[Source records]
* * * * *
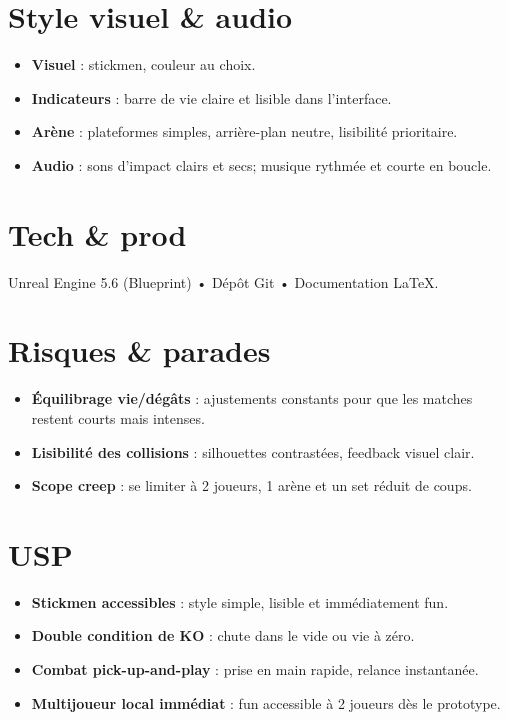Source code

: \documentclass[10.8pt,letterpaper]{article}
\begin{document}
\begin{multicols}{2}
\section*{Style visuel \& audio}
\begin{itemize}
  \item \textbf{Visuel} : stickmen, couleur au choix.
  \item \textbf{Indicateurs} : barre de vie claire et lisible dans l'interface.
  \item \textbf{Arène} : plateformes simples, arrière-plan neutre, lisibilité prioritaire.
  \item \textbf{Audio} : sons d’impact clairs et secs; musique rythmée et courte en boucle.
\end{itemize}

\section*{Tech \& prod}
Unreal Engine 5.6 (Blueprint) • Dépôt Git • Documentation \LaTeX{}.

\section*{Risques \& parades}
\begin{itemize}
  \item \textbf{Équilibrage vie/dégâts} : ajustements constants pour que les matches restent courts mais intenses.
  \item \textbf{Lisibilité des collisions} : silhouettes contrastées, feedback visuel clair.
  \item \textbf{Scope creep} : se limiter à 2 joueurs, 1 arène et un set réduit de coups.
\end{itemize}

\section*{USP}
\begin{itemize}
  \item \textbf{Stickmen accessibles} : style simple, lisible et immédiatement fun.
  \item \textbf{Double condition de KO} : chute dans le vide ou vie à zéro.
  \item \textbf{Combat pick-up-and-play} : prise en main rapide, relance instantanée.
  \item \textbf{Multijoueur local immédiat} : fun accessible à 2 joueurs dès le prototype.
\end{itemize}

\end{multicols}
\end{document}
* * * * *
Retype every entry above exactly and, please, skip the pictures.

Reply —
Source code

: \documentclass[10.8pt,letterpaper]{article}
\begin{document}
\begin{multicols}{2}
\section*{Style visuel \& audio}
\begin{itemize}
  \item \textbf{Visuel} : stickmen, couleur au choix.
  \item \textbf{Indicateurs} : barre de vie claire et lisible dans l'interface.
  \item \textbf{Arène} : plateformes simples, arrière-plan neutre, lisibilité prioritaire.
  \item \textbf{Audio} : sons d’impact clairs et secs; musique rythmée et courte en boucle.
\end{itemize}

\section*{Tech \& prod}
Unreal Engine 5.6 (Blueprint) • Dépôt Git • Documentation \LaTeX{}.

\section*{Risques \& parades}
\begin{itemize}
  \item \textbf{Équilibrage vie/dégâts} : ajustements constants pour que les matches restent courts mais intenses.
  \item \textbf{Lisibilité des collisions} : silhouettes contrastées, feedback visuel clair.
  \item \textbf{Scope creep} : se limiter à 2 joueurs, 1 arène et un set réduit de coups.
\end{itemize}

\section*{USP}
\begin{itemize}
  \item \textbf{Stickmen accessibles} : style simple, lisible et immédiatement fun.
  \item \textbf{Double condition de KO} : chute dans le vide ou vie à zéro.
  \item \textbf{Combat pick-up-and-play} : prise en main rapide, relance instantanée.
  \item \textbf{Multijoueur local immédiat} : fun accessible à 2 joueurs dès le prototype.
\end{itemize}

\end{multicols}
\end{document}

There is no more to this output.